# Which superhero has this power?



## tecnowraith (May 27, 2006)

Hey all, I have request That I need help with. I am try to look for character ideas for our superhero and was wondering if anyone her new which superheroes has the power of spatial control?


----------



## Fast Learner (May 27, 2006)

What do you mean by it? Moves things in space? Makes things bigger and smaller? Can accurately envision whether that desk really can fit through the doorway at the top of those stairs?


----------



## Mycanid (May 27, 2006)

Spatial control? ... err ... Also not sure what you mean.

Molecule Man???


----------



## tecnowraith (May 28, 2006)

Twist and distort space, like distorting your own spatial proportions.


----------



## ReeboKesh (May 28, 2006)

Well technowraith I'm assuming your not referring to a stretching power like Mr Fantastic so I'm gonna say the Marvel villian The Spot. He can hurl these 'portable holes' around and move through them or just stick his limbs through them. Much like the old MM2 monster the Boggle. Technically he is distorting space in a way. Otherwise I don't know of any who have that ability though some, like Mutants and Masterminds RPG villian Rave can use illusion powers to distort percption making things appear closer, further away, stretched etc.
Hope that helps
Reebo


----------



## Iku Rex (May 28, 2006)

Sounds like a reality warping type of power. 
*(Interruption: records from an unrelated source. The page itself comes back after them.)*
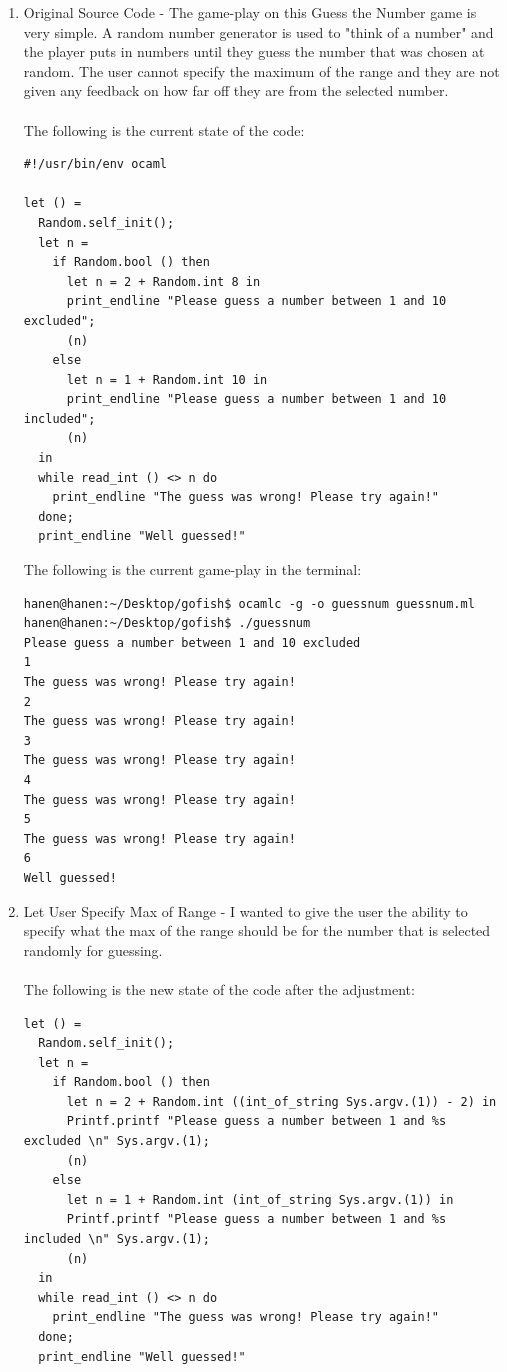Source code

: \documentclass{article}
\begin{document}
\begin{enumerate}
\item Original Source Code - The game-play on this Guess the Number game is very simple. A random number generator is used to "think of a number" and the player puts in numbers until they guess the number that was chosen at random. The user cannot specify the maximum of the range and they are not given any feedback on how far off they are from the selected number. \\ \\
The following is the current state of the code:
\begin{verbatim}
#!/usr/bin/env ocaml
 
let () =
  Random.self_init();
  let n =
    if Random.bool () then
      let n = 2 + Random.int 8 in
      print_endline "Please guess a number between 1 and 10 excluded";
      (n)
    else
      let n = 1 + Random.int 10 in
      print_endline "Please guess a number between 1 and 10 included";
      (n)
  in
  while read_int () <> n do
    print_endline "The guess was wrong! Please try again!"
  done;
  print_endline "Well guessed!"
\end{verbatim}

The following is the current game-play in the terminal:
\begin{verbatim}
hanen@hanen:~/Desktop/gofish$ ocamlc -g -o guessnum guessnum.ml
hanen@hanen:~/Desktop/gofish$ ./guessnum
Please guess a number between 1 and 10 excluded
1
The guess was wrong! Please try again!
2
The guess was wrong! Please try again!
3
The guess was wrong! Please try again!
4
The guess was wrong! Please try again!
5
The guess was wrong! Please try again!
6
Well guessed!
\end{verbatim}

\item Let User Specify Max of Range - I wanted to give the user the ability to specify what the max of the range should be for the number that is selected randomly for guessing. \\ \\
The following is the new state of the code after the adjustment:
\begin{verbatim}
let () =
  Random.self_init();
  let n =
    if Random.bool () then
      let n = 2 + Random.int ((int_of_string Sys.argv.(1)) - 2) in
      Printf.printf "Please guess a number between 1 and %s excluded \n" Sys.argv.(1);
      (n)
    else
      let n = 1 + Random.int (int_of_string Sys.argv.(1)) in
      Printf.printf "Please guess a number between 1 and %s included \n" Sys.argv.(1);
      (n)
  in
  while read_int () <> n do
    print_endline "The guess was wrong! Please try again!"
  done;
  print_endline "Well guessed!"
\end{verbatim}


\end{enumerate}
\end{document}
http://en.wikipedia.org/wiki/Reality_warper


----------



## Umbran (May 28, 2006)

Well, "spatial control" is a pretty broad definition.  Spacial control can produce super speed (or slowness of an enemy, or even teleportation) by changing distances between objects.  It can produce direct physical damage (wow, suddenly your stomach is as large as a stadium, but your outer skin... isn't). It can alter perceptions (invisibility being a simple one) and a great many other things.  It can mirror telekinesis, allow you access to dangerous materials (like solar plasma)...  

Personally, I think that taken as broadly defined, it's just too darned much for a basic PC.  This is Magneto, Molecule-Man level power.  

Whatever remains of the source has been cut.